Choosing to shoot his music videos predominantly in Aberdeen and other locations around Scotland, Chef is striving to showcase the talent that Scotland can produce, and the landscape that the country has to offer. Excited, he explains to me:

“I love using what we’ve got and no matter how big certain artists are, there’s not many that have the resources of having natural land like we do.”

And this is partly what makes him a stand-out artist. Where others rely on chains and cars, Chef draws his richness from his surroundings, the Scottish landscape, and the people. When you listen to his music, references to the Hebrides and areas of Aberdeen are threaded together with skilful wordplay and intricate beats in a refreshing take. Chef’s ubiquitous ’20 Gang’ adlib doubles as a nod to the community that he’s curating and, crafted to keep a clear vision and strive towards your goals, ‘20’ is an ideology levelled at a state of mutual success. ‘It’s more of a mindset that anyone can take up which is just about staying focussed and not letting your vision stray like knowing what you want and knowing how to get there.’

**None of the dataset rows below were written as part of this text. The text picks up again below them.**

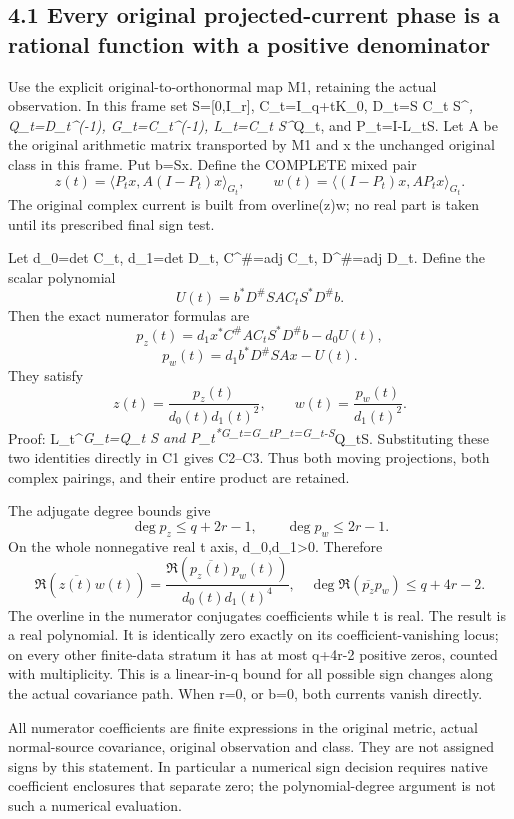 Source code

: \subsection{4.1 Every original projected-current phase is a rational function with a positive denominator}\label{every-original-projected-current-phase-is-a-rational-function-with-a-positive-denominator}

Use the explicit original-to-orthonormal map M1, retaining the actual observation. In this frame set S={[}0,I\_r{]}, C\_t=I\_q+tK\_0, D\_t=S C\_t S\^{}\emph{, Q\_t=D\_t\^{}(-1), G\_t=C\_t\^{}(-1), L\_t=C\_t S\^{}}Q\_t, and P\_t=I-L\_tS. Let A be the original arithmetic matrix transported by M1 and x the unchanged original class in this frame. Put b=Sx. Define the COMPLETE mixed pair \[
 z(t)=\langle P_tx,A(I-P_t)x\rangle_{G_t},\qquad
 w(t)=\langle(I-P_t)x,AP_tx\rangle_{G_t}.
 \tag{C1}
\] The original complex current is built from overline(z)w; no real part is taken until its prescribed final sign test.

Let d\_0=det C\_t, d\_1=det D\_t, C\^{}\#=adj C\_t, D\^{}\#=adj D\_t. Define the scalar polynomial \[
 U(t)=b^*D^\# S A C_tS^*D^\#b.
\] Then the exact numerator formulas are \[
 p_z(t)=d_1x^*C^\#A C_tS^*D^\#b-d_0U(t),
\] \[
 p_w(t)=d_1b^*D^\#S A x-U(t).
 \tag{C2}
\] They satisfy \[
 \boxed{z(t)=\frac{p_z(t)}{d_0(t)d_1(t)^2},\qquad
 w(t)=\frac{p_w(t)}{d_1(t)^2}.}\tag{C3}
\] Proof: L\_t\^{}\emph{G\_t=Q\_t S and P\_t\textsuperscript{*G\_t=G\_tP\_t=G\_t-S}}Q\_tS. Substituting these two identities directly in C1 gives C2--C3. Thus both moving projections, both complex pairings, and their entire product are retained.

The adjugate degree bounds give \[
 \deg p_z\le q+2r-1,\qquad \deg p_w\le2r-1.
\] On the whole nonnegative real t axis, d\_0,d\_1\textgreater0. Therefore \[
 \boxed{\Re(\overline{z(t)}w(t))
 =\frac{\Re(\overline{p_z(t)}p_w(t))}{d_0(t)d_1(t)^4},
 \quad\deg\Re(\overline{p_z}p_w)\le q+4r-2.}\tag{C4}
\] The overline in the numerator conjugates coefficients while t is real. The result is a real polynomial. It is identically zero exactly on its coefficient-vanishing locus; on every other finite-data stratum it has at most q+4r-2 positive zeros, counted with multiplicity. This is a linear-in-q bound for all possible sign changes along the actual covariance path. When r=0, or b=0, both currents vanish directly.

All numerator coefficients are finite expressions in the original metric, actual normal-source covariance, original observation and class. They are not assigned signs by this statement. In particular a numerical sign decision requires native coefficient enclosures that separate zero; the polynomial-degree argument is not such a numerical evaluation.

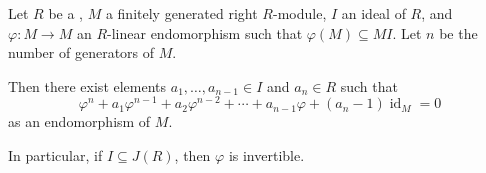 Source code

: \begin{lemma}  \label{lemma:determinant_lemma_for_modules_over_a_ring}
	Let $R$ be a , $M$ a finitely generated right $R$-module, $I$ an ideal of $R$, and $\varphi \colon M \to M$ an $R$-linear endomorphism such that $\varphi(M) \subseteq MI$. Let $n$ be the number of generators of $M$.

	Then there exist elements $a_1, \ldots, a_{n-1} \in I$ and $a_n \in R$ such that
	$$\varphi^n + a_1 \varphi^{n-1} + a_2 \varphi^{n-2} + \cdots + a_{n-1} \varphi + (a_n - 1) \operatorname{id}_M = 0$$
	as an endomorphism of $M$.

	In particular, if $I \subseteq J(R)$, then $\varphi$ is invertible.
\end{lemma}
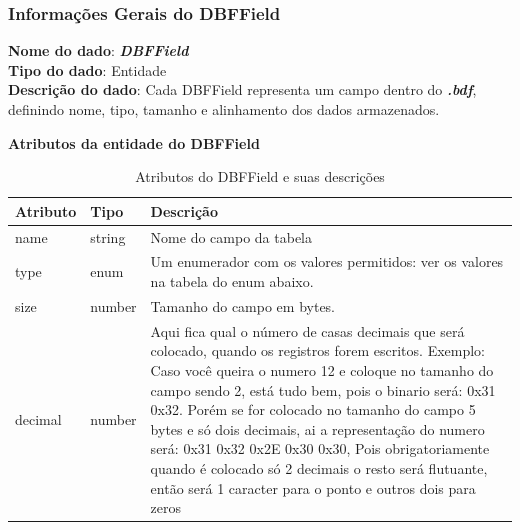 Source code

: \subsubsection{Informações Gerais do DBFField}
\textbf{Nome do dado}: \textit{\textbf{DBFField}} \\  
\textbf{Tipo do dado}: Entidade \\  
\textbf{Descrição do dado}: Cada DBFField representa um campo dentro do \textit{\textbf{.bdf}}, definindo nome, tipo, tamanho e alinhamento dos dados armazenados. \\  

\begin{table}[H]
    \centering
    \textbf{Atributos da entidade do DBFField}
    \begin{tabular}{|p{} | p{} | p{}|}
        \hline
        \textbf{Atributo} & \textbf{Tipo} & \textbf{Descrição} \\
        \hline
        name & string & Nome do campo da tabela \\
        \hline
        type & enum &  Um enumerador com os valores permitidos: ver os valores na tabela do enum abaixo. \\
        \hline
        size & number  & Tamanho do campo em bytes. \\
        \hline
        decimal & number  & Aqui fica qual o número de casas decimais que será colocado, quando os registros forem escritos. Exemplo: Caso você queira o numero 12 e coloque no tamanho do campo sendo 2, está tudo bem, pois o binario será: 0x31 0x32. Porém se for colocado no tamanho do campo 5 bytes e só dois decimais, ai a representação do numero será: 0x31 0x32 0x2E 0x30 0x30, Pois obrigatoriamente quando é colocado só 2 decimais o resto será flutuante, então será 1 caracter para o ponto e outros dois para zeros \\
        \hline
    \end{tabular}
    \caption{Atributos do DBFField e suas descrições}
    \label{tab:tabela_atributos_dbffield}
\end{table}


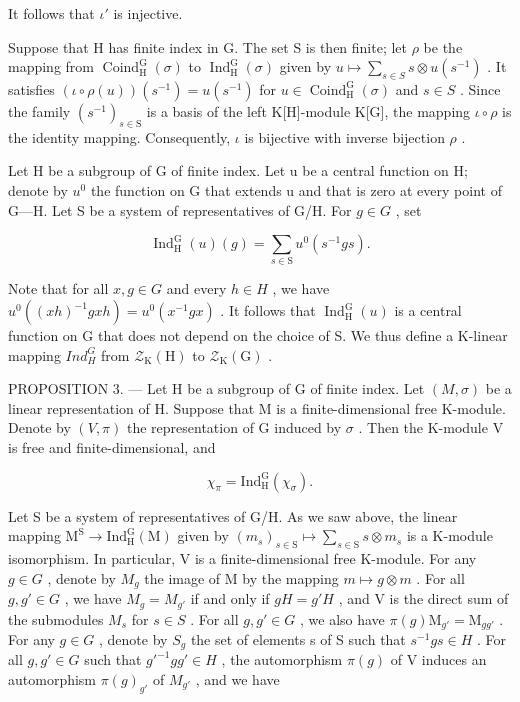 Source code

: It follows that \(\iota'\) is injective.

Suppose that H has finite index in G. The set S is then finite; let \(\rho\) be the mapping from \(\operatorname{Coind}_{\mathrm{H}}^{\mathrm{G}}(\sigma)\) to \(\operatorname{Ind}_{\mathrm{H}}^{\mathrm{G}}(\sigma)\) given by \(u \mapsto \sum_{s \in S} s \otimes u(s^{-1})\) . It satisfies \((\iota \circ \rho(u))(s^{-1}) = u(s^{-1})\) for \(u \in \operatorname{Coind}_{\mathrm{H}}^{\mathrm{G}}(\sigma)\) and \(s \in S\) . Since the family \((s^{-1})_{s\in\mathrm{S}}\) is a basis of the left K{[}H{]}-module K{[}G{]}, the mapping \(\iota\circ\rho\) is the identity mapping. Consequently, \(\iota\) is bijective with inverse bijection \(\rho\) .

Let H be a subgroup of G of finite index. Let u be a central function on H; denote by \(u^{0}\) the function on G that extends u and that is zero at every point of G---H. Let S be a system of representatives of G/H. For \(g \in G\) , set

\[
\operatorname{Ind} _ {\mathrm{H}} ^ {\mathrm{G}} (u) (g) = \sum_ {s \in \mathrm{S}} u ^ {0} (s ^ {- 1} g s).\tag{4}
\]

Note that for all \(x, g \in G\) and every \(h \in H\) , we have \(u^{0}((xh)^{-1}gxh) = u^{0}(x^{-1}gx)\) . It follows that \(\operatorname{Ind}_{\mathrm{H}}^{\mathrm{G}}(u)\) is a central function on G that does not depend on the choice of S. We thus define a K-linear mapping \(Ind_{H}^{G}\) from \(\mathcal{Z}_{\mathrm{K}}(\mathrm{H})\) to \(\mathcal{Z}_{\mathrm{K}}(\mathrm{G})\) .

PROPOSITION 3. --- Let H be a subgroup of G of finite index. Let \((M,\sigma)\) be a linear representation of H. Suppose that M is a finite-dimensional free K-module. Denote by \((V,\pi)\) the representation of G induced by \(\sigma\) . Then the K-module V is free and finite-dimensional, and

\[
\chi_ {\pi} = \mathrm{Ind} _ {\mathrm{H}} ^ {\mathrm{G}} (\chi_ {\sigma}).\tag{5}
\]

Let S be a system of representatives of G/H. As we saw above, the linear mapping \(\mathrm{M}^{\mathrm{S}}\to\mathrm{Ind}_{\mathrm{H}}^{\mathrm{G}}(\mathrm{M})\) given by \((m_{s})_{s\in\mathrm{S}}\mapsto\sum_{s\in\mathrm{S}}s\otimes m_{s}\) is a K-module isomorphism. In particular, V is a finite-dimensional free K-module. For any \(g\in G\) , denote by \(M_{g}\) the image of M by the mapping \(m\mapsto g\otimes m\) . For all \(g,g'\in G\) , we have \(M_{g}=M_{g'}\) if and only if \(gH=g'H\) , and V is the direct sum of the submodules \(M_{s}\) for \(s\in S\) . For all \(g,g'\in G\) , we also have \(\pi(g)\mathrm{M}_{g'}=\mathrm{M}_{gg'}\) . For any \(g\in G\) , denote by \(S_{g}\) the set of elements s of S such that \(s^{-1}gs\in H\) . For all \(g,g'\in G\) such that \(g'^{-1}gg'\in H\) , the automorphism \(\pi(g)\) of V induces an automorphism \(\pi(g)_{g'}\) of \(M_{g'}\) , and we have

The group of Aberdeen-based artists to which Chef belongs does things as a team, and Chef himself is keen to stress their motivation to help each member achieve their goals. He believes in people pushing each other to better themselves, which is also something that he tries to emulate in collaborative projects.

‘The best thing about rap is that you have to prove yourself every single time. That’s why I love collaborations as well, you really have to get the best. You can’t just let things slide because the other person won’t either.’

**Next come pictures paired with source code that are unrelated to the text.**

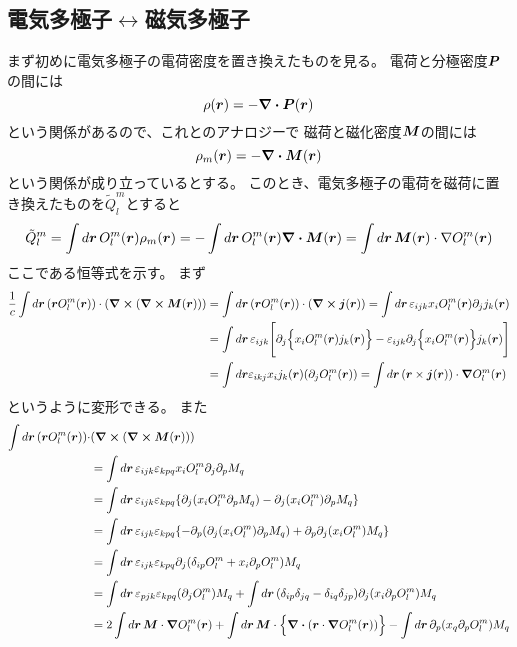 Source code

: \documentclass[../../master.tex]{subfiles}
\begin{document}
\subsection{電気多極子\(\leftrightarrow\)磁気多極子}
まず初めに電気多極子の電荷密度を置き換えたものを見る。
電荷と分極密度\(\vb*{P}\)の間には
\begin{equation}
    \rho(\vb*{r}) = -\div\vb*{P}(\vb*{r})
\end{equation}
という関係があるので、これとのアナロジーで
磁荷と磁化密度\(\vb*{M}\)の間には
\begin{equation}
    \rho_m(\vb*{r}) = -\div\vb*{M}(\vb*{r})
\end{equation}
という関係が成り立っているとする。
このとき、電気多極子の電荷を磁荷に置き換えたものを\(\tilde{Q}_l^m\)とすると
\begin{align}
    \tilde{Q}_l^m
    = \int d\vb*{r}\, O_l^m(\vb*{r})\rho_m(\vb*{r})
    = -\int d\vb*{r}\, O_l^m(\vb*{r})\div\vb*{M}(\vb*{r})
    = \int d\vb*{r}\, \vb*{M}(\vb*{r})\cdot \nabla O_l^m(\vb*{r})
\end{align}
ここである恒等式を示す。
まず
\begin{align}
    \frac{1}{c}\int d\vb*{r}\, (\vb*{r}O_l^m(\vb*{r}))\cdot (\curl (\curl\vb*{M}(\vb*{r})))
    &=\int d\vb*{r}\, (\vb*{r}O_l^m(\vb*{r}))\cdot(\curl \vb*{j}(\vb*{r}))
    =\int d\vb*{r}\, \varepsilon_{ijk} x_i O_l^m(\vb*{r}) \partial_j j_k(\vb*{r})\\
    &= \int d\vb*{r}\,\varepsilon_{ijk} \Biggl[\partial_j \Bigl\{ x_i O_l^m(\vb*{r}) j_k(\vb*{r})\Bigr\}
    -  \varepsilon_{ijk}\partial_j\Bigl\{x_i O_l^m(\vb*{r})\Bigr\} j_k(\vb*{r})\Biggr]\\
    &=\int d\vb*{r}\varepsilon_{ikj} x_i j_k(\vb*{r}) (\partial_j O_l^m(\vb*{r}))
    =\int d\vb*{r}\, (\vb*{r}\times\vb*{j}(\vb*{r}))\cdot \grad O_l^m(\vb*{r})
\end{align}
というように変形できる。
また
\begin{align}
    \int d\vb*{r}\, (\vb*{r}O_l^m(\vb*{r}))\cdot&(\curl (\curl\vb*{M}(\vb*{r}))) \notag\\
    &=\int d\vb*{r}\, \varepsilon_{ijk}\varepsilon_{kpq} x_i O_l^m \partial_j \partial_p M_q\\
    &=\int d\vb*{r}\, \varepsilon_{ijk}\varepsilon_{kpq}
    \qty{\partial_j(x_i O_l^m \partial_p M_q)-\partial_j(x_i O_l^m)\partial_p M_q}\\
    &=\int d\vb*{r}\, \varepsilon_{ijk}\varepsilon_{kpq}
    \qty{-\partial_p(\partial_j(x_i O_l^m)\partial_p M_q)+ \partial_p\partial_j(x_iO_l^m)M_q}\\
    &=\int d\vb*{r}\, \varepsilon_{ijk}\varepsilon_{kpq}
    \partial_j(\delta_{ip}O_l^m + x_i\partial_pO_l^m)M_q\\
    &=\int d\vb*{r}\, \varepsilon_{pjk}\varepsilon_{kpq} (\partial_j O_l^m)M_q
    +\int d\vb*{r}\, (\delta_{ip}\delta_{jq}-\delta_{iq}\delta_{jp})\partial_j(x_i\partial_p O_l^m)M_q\\
    &=2\int d\vb*{r}\, \vb*{M}\cdot\grad O_l^m(\vb*{r})
    + \int d\vb*{r}\, \vb*{M} \cdot \Bigl\{\div(\vb*{r}\cdot \grad O_l^m(\vb*{r}))\Bigr\}
    -\int d\vb*{r}\, \partial_p(x_q\partial_p O_l^m) M_q
\end{align}
\end{document}
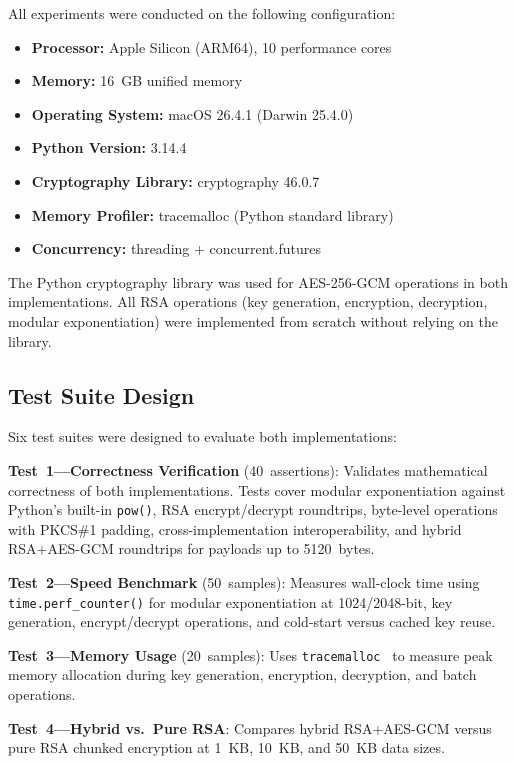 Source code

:\documentclass[conference]{IEEEtran}
\begin{document}
All experiments were conducted on the following configuration:
\begin{itemize}
    \item \textbf{Processor:} Apple Silicon (ARM64), 10 performance cores
    \item \textbf{Memory:} 16~GB unified memory
    \item \textbf{Operating System:} macOS 26.4.1 (Darwin 25.4.0)
    \item \textbf{Python Version:} 3.14.4
    \item \textbf{Cryptography Library:} cryptography 46.0.7~\cite{cryptography_io}
    \item \textbf{Memory Profiler:} tracemalloc (Python standard library)~\cite{python_tracemalloc}
    \item \textbf{Concurrency:} threading + concurrent.futures~\cite{python_threading}
\end{itemize}

The Python cryptography library was used for AES-256-GCM operations in both implementations. All RSA operations (key generation, encryption, decryption, modular exponentiation) were implemented from scratch without relying on the library.

\subsection{Test Suite Design}

Six test suites were designed to evaluate both implementations:

\textbf{Test~1---Correctness Verification} (40~assertions): Validates mathematical correctness of both implementations. Tests cover modular exponentiation against Python's built-in \texttt{pow()}, RSA encrypt/decrypt roundtrips, byte-level operations with PKCS\#1 padding, cross-implementation interoperability, and hybrid RSA+AES-GCM roundtrips for payloads up to 5120~bytes.

\textbf{Test~2---Speed Benchmark} (50~samples): Measures wall-clock time using \texttt{time.perf\_counter()} for modular exponentiation at 1024/2048-bit, key generation, encrypt/decrypt operations, and cold-start versus cached key reuse.

\textbf{Test~3---Memory Usage} (20~samples): Uses \texttt{tracemalloc}~\cite{python_tracemalloc} to measure peak memory allocation during key generation, encryption, decryption, and batch operations.

\textbf{Test~4---Hybrid vs.\ Pure RSA}: Compares hybrid RSA+AES-GCM versus pure RSA chunked encryption at 1~KB, 10~KB, and 50~KB data sizes.
\end{document}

It’s part of Chef’s skillset that he can bring out the best in himself through working and connecting with others. His consultancy company, Cooked With Chef, helps to connect creatives with people to further their projects. ‘Most of the time we just link people together and help their projects, managing them when it comes to any services they need.’ Chef’s consistent co-operative approach to the branches of his career stems from his ability to identify and work with the available tools. To this, he explains that ‘I like doing it and it’s one of those things where you have to accept what you’re good at, work on what you’re bad at, but use what you’re good at right now.’

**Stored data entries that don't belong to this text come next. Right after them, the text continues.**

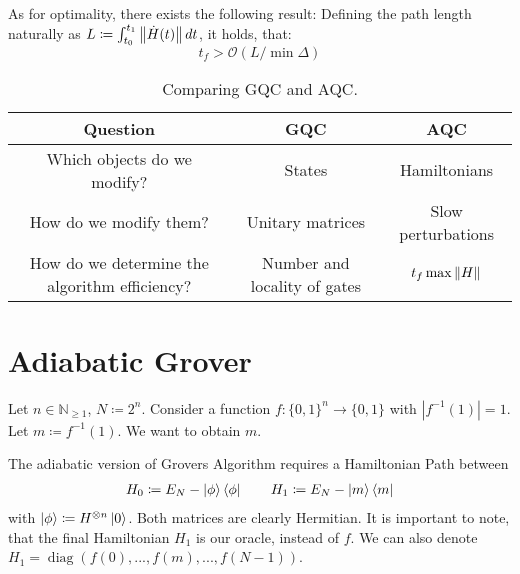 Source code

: \documentclass[10pt]{amsart}
\theoremstyle{definition}
\theoremstyle{remark}
\DeclareMathOperator{\diag}{diag}
\begin{document}
    As for optimality, there exists the following result: Defining the path length naturally as \(L \coloneqq \int_{t_0}^{t_1} \norm{\dot{H}(t)} \, dt\), it holds, that:
    \[
        t_f > \mathcal{O}(L/\min \Delta)
    \]

    \begin{table}[!hbtp]
        \begin{tabular}{c|c|c}
            Question & GQC & AQC\\
            \hline
            Which objects do we modify? & States & Hamiltonians\\
            How do we modify them? & Unitary matrices & Slow perturbations\\
            How do we determine the algorithm efficiency? & Number and locality of gates & \(t_f \max\norm{H}\)
        \end{tabular}

        \caption{Comparing GQC and AQC.}
    \end{table}

    \section{Adiabatic Grover}

    Let \(n \in \mathbb{N}_{\geq 1}\), \(N \coloneqq 2^n\). Consider a function \(f\colon \{0, 1\}^n \to \{0, 1\}\) with \(|f^{-1}(1)| = 1\). Let \(m \coloneqq f^{-1}(1)\). We want to obtain \(m\).

    The adiabatic version of Grovers Algorithm requires a Hamiltonian Path between
    \begin{align}
        H_0 \coloneqq E_N - \ket{\phi}\bra{\phi} \qquad H_1 \coloneqq E_N - \ket{m}\bra{m}
    \end{align}
    with \(\ket{\phi} \coloneqq H^{\otimes n}\ket{0}\). Both matrices are clearly Hermitian. It is important to note, that the final Hamiltonian \(H_1\) is our oracle, instead of \(f\). We can also denote \(H_1 = \diag(f(0), ..., f(m), ..., f(N-1))\).

    \phantom{}
    
\end{document}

And this approach has 2022 shaping up to be an exciting year for Chef. Intent on building on the momentum gained from 2021, he has a series of collaborative EPs dubbed In My Element coming later in the year. This series, he hints, will see him pursuing some different sounds, for example, the R&B vocals we heard on Presidential Mistakes.

Tipped by BBC Radio 1 as an artist to watch in 2022, Chef is looking forward to being established. ‘It took the pressure off… I think I’ve proven myself enough now that I can take a second and make sure everything’s perfect for these next ones because I want my level to be way higher than what it has been before.’

The new album that he is currently working on as creative director with fellow Aberdonian producer Louis Seivwright will reflect that. The project, Wonderland, Chef describes to me as ‘a mix between Frank Ocean and Billie Eilish’ and continues with a chuckle, ‘it’s a very strange album, but you’ll get it’. If the eponymous lead single is anything to go by, the album looks to be equally successful and is hotly anticipated.

Chef continues to carve out his piece of the future, not content to rest on his laurels, he knows there are exciting things to come. Still, sitting across from me, he does allow himself a moment of nostalgia. Grinning, Chef leans in conspiratorially:

‘I’m actually so happy right now. I said to myself when I was younger, like 12, that when I finally start doing music, the first festival that I go to will be the one I perform at, and I’ll do it by 25. I finally am that age, and I just booked the festival, so I’ll be going to my first festival this summer.’

That’s Chef’s whole brand: dreaming big, setting goals to meet those dreams, and doing what it takes to achieve them. Chef has repeatedly proven to himself and others that he has what it takes to reach his goals, all while helping to grow the Aberdeen hip hop/rap scene. With his collaborative, team-led approach, Chef is poised to achieve big things on the national and international stages in quick succession. When he demands, we listen; Chef doesn’t hog the spotlight; his voice is a chorus. So, Chef, you have our attention… What are you going to say?